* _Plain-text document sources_
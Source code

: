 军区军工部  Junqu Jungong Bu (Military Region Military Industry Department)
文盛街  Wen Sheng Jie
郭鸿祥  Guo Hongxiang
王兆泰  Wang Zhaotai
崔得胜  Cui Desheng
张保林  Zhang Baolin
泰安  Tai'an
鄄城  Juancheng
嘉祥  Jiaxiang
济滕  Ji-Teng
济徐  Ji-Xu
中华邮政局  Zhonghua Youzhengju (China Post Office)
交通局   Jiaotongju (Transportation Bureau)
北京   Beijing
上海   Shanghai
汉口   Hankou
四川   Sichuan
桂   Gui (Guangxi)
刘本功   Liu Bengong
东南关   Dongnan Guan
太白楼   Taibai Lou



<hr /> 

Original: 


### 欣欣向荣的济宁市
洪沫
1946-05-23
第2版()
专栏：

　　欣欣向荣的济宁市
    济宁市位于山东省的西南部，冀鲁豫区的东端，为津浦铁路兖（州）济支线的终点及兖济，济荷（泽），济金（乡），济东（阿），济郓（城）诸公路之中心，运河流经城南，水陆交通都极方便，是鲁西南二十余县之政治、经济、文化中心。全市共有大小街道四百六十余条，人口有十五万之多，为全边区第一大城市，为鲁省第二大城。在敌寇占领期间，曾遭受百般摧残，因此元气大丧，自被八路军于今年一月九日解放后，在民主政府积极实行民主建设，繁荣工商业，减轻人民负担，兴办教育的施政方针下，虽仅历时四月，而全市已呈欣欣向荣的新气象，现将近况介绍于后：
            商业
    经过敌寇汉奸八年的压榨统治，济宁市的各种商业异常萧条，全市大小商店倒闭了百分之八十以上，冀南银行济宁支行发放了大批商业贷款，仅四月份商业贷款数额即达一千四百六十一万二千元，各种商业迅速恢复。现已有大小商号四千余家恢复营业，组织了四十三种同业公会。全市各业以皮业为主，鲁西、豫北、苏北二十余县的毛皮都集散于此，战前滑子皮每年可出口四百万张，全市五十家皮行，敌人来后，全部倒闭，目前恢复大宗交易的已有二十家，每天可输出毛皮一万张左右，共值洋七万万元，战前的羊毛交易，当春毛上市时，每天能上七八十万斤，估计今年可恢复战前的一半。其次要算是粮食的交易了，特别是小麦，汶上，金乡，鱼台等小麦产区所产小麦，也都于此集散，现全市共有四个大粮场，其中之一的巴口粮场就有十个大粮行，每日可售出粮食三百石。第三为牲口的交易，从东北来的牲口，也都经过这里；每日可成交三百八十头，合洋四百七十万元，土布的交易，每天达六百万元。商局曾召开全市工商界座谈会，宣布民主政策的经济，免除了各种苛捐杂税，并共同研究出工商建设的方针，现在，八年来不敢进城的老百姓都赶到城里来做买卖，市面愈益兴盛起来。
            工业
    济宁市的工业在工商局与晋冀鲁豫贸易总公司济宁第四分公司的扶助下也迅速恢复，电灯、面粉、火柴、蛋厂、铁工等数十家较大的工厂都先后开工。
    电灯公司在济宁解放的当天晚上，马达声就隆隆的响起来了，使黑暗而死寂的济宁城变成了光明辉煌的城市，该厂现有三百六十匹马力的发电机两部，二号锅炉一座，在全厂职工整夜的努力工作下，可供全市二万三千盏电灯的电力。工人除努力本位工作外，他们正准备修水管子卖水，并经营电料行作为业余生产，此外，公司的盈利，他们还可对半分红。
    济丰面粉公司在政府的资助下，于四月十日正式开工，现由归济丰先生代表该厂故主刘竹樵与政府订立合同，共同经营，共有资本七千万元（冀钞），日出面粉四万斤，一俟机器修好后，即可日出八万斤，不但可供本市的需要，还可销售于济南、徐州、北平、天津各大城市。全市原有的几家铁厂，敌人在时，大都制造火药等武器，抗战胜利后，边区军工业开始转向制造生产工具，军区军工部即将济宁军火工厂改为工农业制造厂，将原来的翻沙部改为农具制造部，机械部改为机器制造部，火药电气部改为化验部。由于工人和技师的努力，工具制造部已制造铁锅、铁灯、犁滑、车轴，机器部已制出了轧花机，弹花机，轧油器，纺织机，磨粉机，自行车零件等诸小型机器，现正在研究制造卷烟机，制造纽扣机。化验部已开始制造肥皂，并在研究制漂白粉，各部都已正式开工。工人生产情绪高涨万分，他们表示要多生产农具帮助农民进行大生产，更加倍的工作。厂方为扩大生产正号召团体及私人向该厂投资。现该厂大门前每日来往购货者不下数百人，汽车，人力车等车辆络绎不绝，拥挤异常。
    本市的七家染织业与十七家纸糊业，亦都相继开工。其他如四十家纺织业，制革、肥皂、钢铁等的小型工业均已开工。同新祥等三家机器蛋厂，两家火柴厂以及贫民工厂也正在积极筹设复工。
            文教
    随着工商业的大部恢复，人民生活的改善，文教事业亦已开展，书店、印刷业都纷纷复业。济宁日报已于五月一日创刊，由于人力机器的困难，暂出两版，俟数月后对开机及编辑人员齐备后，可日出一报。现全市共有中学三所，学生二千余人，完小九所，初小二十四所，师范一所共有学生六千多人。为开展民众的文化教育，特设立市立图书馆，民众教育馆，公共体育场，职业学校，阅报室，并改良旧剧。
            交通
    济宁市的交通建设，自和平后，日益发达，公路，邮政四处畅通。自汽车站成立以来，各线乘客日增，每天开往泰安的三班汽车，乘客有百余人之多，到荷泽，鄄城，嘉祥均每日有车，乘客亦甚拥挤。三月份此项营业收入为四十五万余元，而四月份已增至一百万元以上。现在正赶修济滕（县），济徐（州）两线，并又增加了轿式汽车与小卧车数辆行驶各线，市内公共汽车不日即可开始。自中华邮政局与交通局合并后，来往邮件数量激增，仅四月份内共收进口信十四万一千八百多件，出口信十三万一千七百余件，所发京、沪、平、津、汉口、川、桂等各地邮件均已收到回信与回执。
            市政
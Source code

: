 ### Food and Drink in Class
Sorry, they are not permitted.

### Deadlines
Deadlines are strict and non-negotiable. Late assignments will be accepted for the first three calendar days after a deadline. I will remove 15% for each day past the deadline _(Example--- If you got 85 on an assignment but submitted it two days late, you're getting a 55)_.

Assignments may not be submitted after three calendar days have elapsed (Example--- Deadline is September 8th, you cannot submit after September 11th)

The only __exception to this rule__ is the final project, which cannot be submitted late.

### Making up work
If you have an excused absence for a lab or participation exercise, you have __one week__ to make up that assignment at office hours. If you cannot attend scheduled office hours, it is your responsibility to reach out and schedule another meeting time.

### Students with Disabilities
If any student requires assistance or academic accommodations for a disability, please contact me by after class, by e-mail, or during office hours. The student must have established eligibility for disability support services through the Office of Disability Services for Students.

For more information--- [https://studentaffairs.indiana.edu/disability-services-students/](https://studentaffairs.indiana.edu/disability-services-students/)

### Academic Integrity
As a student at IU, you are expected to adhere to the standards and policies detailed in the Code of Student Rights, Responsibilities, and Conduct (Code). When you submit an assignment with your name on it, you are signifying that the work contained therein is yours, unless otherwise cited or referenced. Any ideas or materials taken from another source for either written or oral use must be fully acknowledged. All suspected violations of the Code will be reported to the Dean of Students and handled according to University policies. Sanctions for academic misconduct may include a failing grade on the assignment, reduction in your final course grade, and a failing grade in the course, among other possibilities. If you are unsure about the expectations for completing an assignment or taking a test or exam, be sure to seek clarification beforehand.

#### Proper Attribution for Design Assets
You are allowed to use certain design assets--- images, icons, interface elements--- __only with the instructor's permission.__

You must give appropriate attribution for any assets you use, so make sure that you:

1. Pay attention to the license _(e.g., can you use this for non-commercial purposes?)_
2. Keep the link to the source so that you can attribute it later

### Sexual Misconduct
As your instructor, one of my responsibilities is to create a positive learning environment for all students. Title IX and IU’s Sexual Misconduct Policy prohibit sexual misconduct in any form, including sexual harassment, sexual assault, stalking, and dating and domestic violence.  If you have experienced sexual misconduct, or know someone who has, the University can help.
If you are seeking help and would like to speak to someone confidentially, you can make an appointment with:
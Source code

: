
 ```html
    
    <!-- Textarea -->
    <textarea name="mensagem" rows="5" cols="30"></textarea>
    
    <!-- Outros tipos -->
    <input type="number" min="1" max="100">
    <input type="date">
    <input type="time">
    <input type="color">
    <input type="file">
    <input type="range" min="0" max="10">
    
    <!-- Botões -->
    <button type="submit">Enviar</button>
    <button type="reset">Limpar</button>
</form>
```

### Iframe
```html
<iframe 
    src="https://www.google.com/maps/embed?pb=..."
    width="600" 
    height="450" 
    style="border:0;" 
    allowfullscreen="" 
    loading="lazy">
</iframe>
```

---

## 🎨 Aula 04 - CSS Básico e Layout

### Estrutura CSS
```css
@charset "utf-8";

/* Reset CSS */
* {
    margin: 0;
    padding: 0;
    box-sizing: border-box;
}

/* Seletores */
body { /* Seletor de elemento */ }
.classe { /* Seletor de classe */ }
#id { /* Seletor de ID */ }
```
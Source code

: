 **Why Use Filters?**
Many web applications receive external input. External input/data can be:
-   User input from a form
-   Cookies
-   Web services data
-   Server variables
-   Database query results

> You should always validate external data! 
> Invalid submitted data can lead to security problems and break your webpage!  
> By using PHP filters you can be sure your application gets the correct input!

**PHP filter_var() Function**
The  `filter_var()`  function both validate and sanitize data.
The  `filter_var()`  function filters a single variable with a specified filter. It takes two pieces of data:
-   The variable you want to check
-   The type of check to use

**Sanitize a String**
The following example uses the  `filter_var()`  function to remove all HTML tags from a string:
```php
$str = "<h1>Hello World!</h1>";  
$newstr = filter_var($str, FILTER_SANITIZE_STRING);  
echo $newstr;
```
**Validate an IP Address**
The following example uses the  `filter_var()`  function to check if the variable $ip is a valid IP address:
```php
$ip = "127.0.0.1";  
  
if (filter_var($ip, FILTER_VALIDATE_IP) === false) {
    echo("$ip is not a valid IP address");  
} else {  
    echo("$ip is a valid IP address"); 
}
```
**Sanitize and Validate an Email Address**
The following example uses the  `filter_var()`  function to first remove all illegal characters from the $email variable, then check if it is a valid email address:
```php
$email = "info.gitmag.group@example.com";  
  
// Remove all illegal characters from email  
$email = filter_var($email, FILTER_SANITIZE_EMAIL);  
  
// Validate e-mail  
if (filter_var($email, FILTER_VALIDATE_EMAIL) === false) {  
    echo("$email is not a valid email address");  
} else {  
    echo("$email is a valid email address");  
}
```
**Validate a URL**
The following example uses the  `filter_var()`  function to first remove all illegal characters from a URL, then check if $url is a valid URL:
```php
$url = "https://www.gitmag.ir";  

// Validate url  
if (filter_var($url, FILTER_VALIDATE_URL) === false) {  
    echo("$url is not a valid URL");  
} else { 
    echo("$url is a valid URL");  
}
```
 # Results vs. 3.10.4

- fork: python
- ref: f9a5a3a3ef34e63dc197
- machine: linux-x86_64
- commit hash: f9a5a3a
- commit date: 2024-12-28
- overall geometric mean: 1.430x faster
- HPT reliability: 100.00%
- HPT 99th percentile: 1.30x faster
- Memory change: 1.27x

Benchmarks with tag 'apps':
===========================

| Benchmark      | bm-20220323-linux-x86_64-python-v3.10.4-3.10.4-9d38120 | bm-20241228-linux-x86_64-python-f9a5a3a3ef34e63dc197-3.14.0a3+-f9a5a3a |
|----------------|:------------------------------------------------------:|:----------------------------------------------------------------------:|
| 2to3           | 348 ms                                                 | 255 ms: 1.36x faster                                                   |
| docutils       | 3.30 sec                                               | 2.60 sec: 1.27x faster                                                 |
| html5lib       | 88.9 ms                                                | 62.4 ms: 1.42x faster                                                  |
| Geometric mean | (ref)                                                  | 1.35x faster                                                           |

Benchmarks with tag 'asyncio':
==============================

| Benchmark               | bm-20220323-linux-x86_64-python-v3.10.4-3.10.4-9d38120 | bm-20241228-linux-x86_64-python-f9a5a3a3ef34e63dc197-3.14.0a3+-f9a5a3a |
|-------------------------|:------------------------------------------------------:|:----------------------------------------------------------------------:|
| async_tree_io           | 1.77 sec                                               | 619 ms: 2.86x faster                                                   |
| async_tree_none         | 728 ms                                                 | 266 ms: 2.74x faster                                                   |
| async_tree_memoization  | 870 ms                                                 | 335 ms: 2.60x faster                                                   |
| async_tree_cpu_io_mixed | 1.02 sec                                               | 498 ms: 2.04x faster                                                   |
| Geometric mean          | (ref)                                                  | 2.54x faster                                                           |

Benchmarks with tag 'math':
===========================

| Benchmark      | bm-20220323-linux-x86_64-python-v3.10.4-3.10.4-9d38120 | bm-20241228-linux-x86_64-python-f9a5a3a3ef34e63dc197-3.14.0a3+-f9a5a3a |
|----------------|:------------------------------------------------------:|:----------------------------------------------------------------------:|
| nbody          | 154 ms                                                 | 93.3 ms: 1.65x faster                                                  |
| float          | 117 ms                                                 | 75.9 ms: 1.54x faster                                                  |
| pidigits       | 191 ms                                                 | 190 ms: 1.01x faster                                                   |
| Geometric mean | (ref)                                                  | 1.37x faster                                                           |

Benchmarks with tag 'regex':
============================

* _WHAT THE TASK ASKS_
Find every line in the records that uses the string "this", then copy it.

* _EXPECTED ANSWER_
The only __exception to this rule__ is the final project, which cannot be submitted late.
1. Pay attention to the license _(e.g., can you use this for non-commercial purposes?)_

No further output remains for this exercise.